[Deep Focus]
Maria Full of Grace
B+

Swallowing pride

Movie Credits:

Written and directed by Joshua Marston

Cinematography by Jim Denault

Edited by Anne McCabe and Lee Percy

Starring Catalina Sandino Moreno, Yenny Paola Vega and Johanna Andrea Mora

USA, 2004

Aspect ratio: 1.85:1

Screened 7/7/04 at Disney Screening Room, New York, NY

Reviewed 7/15/04




Maria is a pretty 17-year-old living in Colombia. Her profession serves as a quick visual metaphor for the plight of exploited workforces everywhere — it's her job to strip the thorns from locally gathered roses destined to be sent to more affluent locales. Maria has a boyfriend who doesn't really love her (though he managed to knock her up), a boss who specializes in loud, callous dehumanization, and a family — including a sister with a child of her own — that doubtless loves her, but still demands her money.
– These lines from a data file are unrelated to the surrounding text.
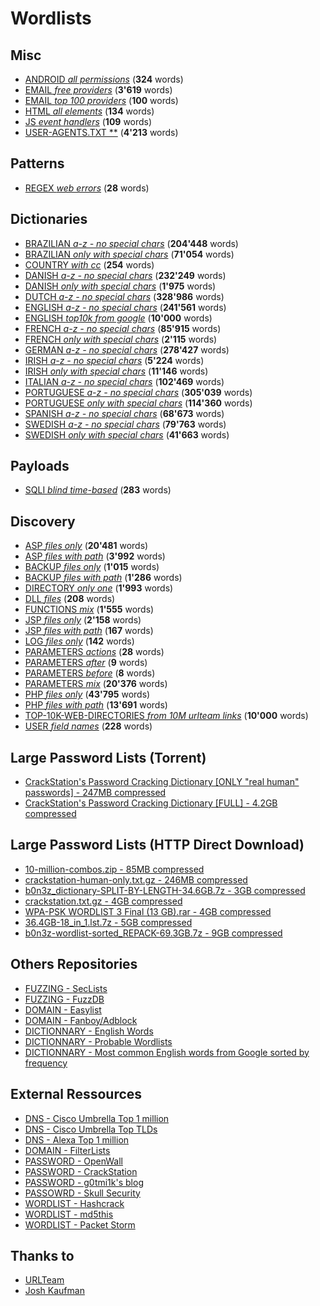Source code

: # Wordlists


## Misc

 * [ANDROID *all permissions*](./misc/android_all_permissions.txt) (**324** words)
 * [EMAIL *free providers*](./misc/email_free_providers.txt) (**3'619** words)
 * [EMAIL *top 100 providers*](./misc/email_top_100_providers.txt) (**100** words)
 * [HTML *all elements*](./misc/html_all_elements.txt) (**134** words)
 * [JS *event handlers*](./misc/js_event_handlers.txt) (**109** words)
 * [USER-AGENTS.TXT **](./misc/user-agents.txt) (**4'213** words)

## Patterns

 * [REGEX *web errors*](./patterns/regex_web_errors.csv) (**28** words)

## Dictionaries

 * [BRAZILIAN *a-z - no special chars*](./dictionaries/brazilian_a-z_-_no_special_chars.txt) (**204'448** words)
 * [BRAZILIAN *only with special chars*](./dictionaries/brazilian_only_with_special_chars.txt) (**71'054** words)
 * [COUNTRY *with cc*](./dictionaries/country_with_cc.csv) (**254** words)
 * [DANISH *a-z - no special chars*](./dictionaries/danish_a-z_-_no_special_chars.txt) (**232'249** words)
 * [DANISH *only with special chars*](./dictionaries/danish_only_with_special_chars.txt) (**1'975** words)
 * [DUTCH *a-z - no special chars*](./dictionaries/dutch_a-z_-_no_special_chars.txt) (**328'986** words)
 * [ENGLISH *a-z - no special chars*](./dictionaries/english_a-z_-_no_special_chars.txt) (**241'561** words)
 * [ENGLISH *top10k from google*](./dictionaries/english_top10k_from_google.txt) (**10'000** words)
 * [FRENCH *a-z - no special chars*](./dictionaries/french_a-z_-_no_special_chars.txt) (**85'915** words)
 * [FRENCH *only with special chars*](./dictionaries/french_only_with_special_chars.txt) (**2'115** words)
 * [GERMAN *a-z - no special chars*](./dictionaries/german_a-z_-_no_special_chars.txt) (**278'427** words)
 * [IRISH *a-z - no special chars*](./dictionaries/irish_a-z_-_no_special_chars.txt) (**5'224** words)
 * [IRISH *only with special chars*](./dictionaries/irish_only_with_special_chars.txt) (**11'146** words)
 * [ITALIAN *a-z - no special chars*](./dictionaries/italian_a-z_-_no_special_chars.txt) (**102'469** words)
 * [PORTUGUESE *a-z - no special chars*](./dictionaries/portuguese_a-z_-_no_special_chars.txt) (**305'039** words)
 * [PORTUGUESE *only with special chars*](./dictionaries/portuguese_only_with_special_chars.txt) (**114'360** words)
 * [SPANISH *a-z - no special chars*](./dictionaries/spanish_a-z_-_no_special_chars.txt) (**68'673** words)
 * [SWEDISH *a-z - no special chars*](./dictionaries/swedish_a-z_-_no_special_chars.txt) (**79'763** words)
 * [SWEDISH *only with special chars*](./dictionaries/swedish_only_with_special_chars.txt) (**41'663** words)

## Payloads

 * [SQLI *blind time-based*](./payloads/sqli_blind_time-based.txt) (**283** words)

## Discovery

 * [ASP *files only*](./discovery/asp_files_only.txt) (**20'481** words)
 * [ASP *files with path*](./discovery/asp_files_with_path.txt) (**3'992** words)
 * [BACKUP *files only*](./discovery/backup_files_only.txt) (**1'015** words)
 * [BACKUP *files with path*](./discovery/backup_files_with_path.txt) (**1'286** words)
 * [DIRECTORY *only one*](./discovery/directory_only_one.small.txt) (**1'993** words)
 * [DLL *files*](./discovery/dll_files.txt) (**208** words)
 * [FUNCTIONS *mix*](./discovery/functions_mix.txt) (**1'555** words)
 * [JSP *files only*](./discovery/jsp_files_only.txt) (**2'158** words)
 * [JSP *files with path*](./discovery/jsp_files_with_path.txt) (**167** words)
 * [LOG *files only*](./discovery/log_files_only.txt) (**142** words)
 * [PARAMETERS *actions*](./discovery/parameters_actions.txt) (**28** words)
 * [PARAMETERS *after*](./discovery/parameters_after.txt) (**9** words)
 * [PARAMETERS *before*](./discovery/parameters_before.txt) (**8** words)
 * [PARAMETERS *mix*](./discovery/parameters_mix.txt) (**20'376** words)
 * [PHP *files only*](./discovery/php_files_only.txt) (**43'795** words)
 * [PHP *files with path*](./discovery/php_files_with_path.txt) (**13'691** words)
 * [TOP-10K-WEB-DIRECTORIES *from 10M urlteam links*](./discovery/top-10k-web-directories_from_10M_urlteam_links.txt) (**10'000** words)
 * [USER *field names*](./discovery/user_field_names.txt) (**228** words)


## Large Password Lists (Torrent)
 * [CrackStation's Password Cracking Dictionary [ONLY "real human" passwords] - 247MB compressed](https://crackstation.net/downloads/crackstation-human-only.txt.gz.torrent)
 * [CrackStation's Password Cracking Dictionary [FULL] - 4.2GB compressed](https://crackstation.net/downloads/crackstation.txt.gz.torrent)

## Large Password Lists (HTTP Direct Download)

 * [10-million-combos.zip - 85MB compressed](http://download.g0tmi1k.com/wordlists/large/10-million-combos.zip)
 * [crackstation-human-only.txt.gz - 246MB compressed](http://download.g0tmi1k.com/wordlists/large/crackstation-human-only.txt.gz)
 * [b0n3z_dictionary-SPLIT-BY-LENGTH-34.6GB.7z - 3GB compressed](http://download.g0tmi1k.com/wordlists/large/b0n3z_dictionary-SPLIT-BY-LENGTH-34.6GB.7z)
 * [crackstation.txt.gz - 4GB compressed](http://download.g0tmi1k.com/wordlists/large/crackstation.txt.gz)
 * [WPA-PSK WORDLIST 3 Final (13 GB).rar - 4GB compressed](http://download.g0tmi1k.com/wordlists/large/WPA-PSK%20WORDLIST%203%20Final%20%2813%20GB%29.rar)
 * [36.4GB-18_in_1.lst.7z - 5GB compressed](http://download.g0tmi1k.com/wordlists/large/36.4GB-18_in_1.lst.7z)
 * [b0n3z-wordlist-sorted_REPACK-69.3GB.7z - 9GB compressed](http://download.g0tmi1k.com/wordlists/large/b0n3z-wordlist-sorted_REPACK-69.3GB.7z)
 
 ## Others Repositories

 * [FUZZING - SecLists](https://github.com/danielmiessler/SecLists)
 * [FUZZING - FuzzDB](https://github.com/fuzzdb-project/fuzzdb/)
 * [DOMAIN - Easylist](https://github.com/easylist/easylist)
 * [DOMAIN - Fanboy/Adblock](https://github.com/ryanbr/fanboy-adblock)
 * [DICTIONNARY - English Words](https://github.com/dwyl/english-words)
 * [DICTIONNARY - Probable Wordlists](https://github.com/berzerk0/Probable-Wordlists)
 * [DICTIONNARY - Most common English words from Google sorted by frequency](https://github.com/first20hours/google-10000-english)

## External Ressources

 * [DNS - Cisco Umbrella Top 1 million](http://s3-us-west-1.amazonaws.com/umbrella-static/top-1m.csv.zip)
 * [DNS - Cisco Umbrella Top TLDs](http://s3-us-west-1.amazonaws.com/umbrella-static/top-1m-TLD.csv.zip)
 * [DNS - Alexa Top 1 million](http://s3.amazonaws.com/alexa-static/top-1m.csv.zip)
 * [DOMAIN - FilterLists](https://filterlists.com/)
 * [PASSWORD - OpenWall](http://www.openwall.com/wordlists/)
 * [PASSWORD - CrackStation](https://crackstation.net/buy-crackstation-wordlist-password-cracking-dictionary.htm)
 * [PASSWORD - g0tmi1k's blog](http://blog.g0tmi1k.com/2011/06/dictionaries-wordlists/)
 * [PASSOWRD - Skull Security](https://wiki.skullsecurity.org/Passwords)
 * [WORDLIST - Hashcrack](http://hashcrack.blogspot.ch/p/wordlist-downloads_29.html)
 * [WORDLIST - md5this](http://www.md5this.com/tools/wordlists.html)
 * [WORDLIST - Packet Storm](https://packetstormsecurity.com/Crackers/wordlists/)

## Thanks to

 * [URLTeam](https://www.archiveteam.org/index.php/URLTeam)
 * [Josh Kaufman](https://github.com/first20hours)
The set-up is programmatic, and it's hard to be very surprised when the charming, raffish young dude who catches Maria's eye at a nightclub turns out to have an ulterior motive for making friends with her. He's in the business of recruiting mules, human drug carriers, for trips to the United States. For Maria, the dangers of the journey are less expensive than the fabulous cash reward that's promised to her on its completion — enough to buy medicine for her nephew and breathing room for herself.

What's very savvy about writer/director Joshua Marston’s approach to the material is his insistence on narrating from Maria's point of view. As Maria, Catalina Sandino Moreno, gives an un-showy, self-possessed performance that reveals much about character. The film doesn't argue that she has no choice but to turn to a life of crime. Rather, it demonstrates what she sees with her own imperfect vision: that it's the only apparent choice that will salvage her sense of pride and self-reliance. And because the film demands that the viewer identify with her, the details of the preparations for her flight to New York are all the more fascinating and alarming. She will swallow pellets, actually plastic capsules about the size of a chocolate candy egg and bulging with heroin, many dozens of them. If she is caught by police, she will go to prison. If any of the little magic pellets go missing, her family will be tortured and murdered. And if one of them breaks inside her body, she will die.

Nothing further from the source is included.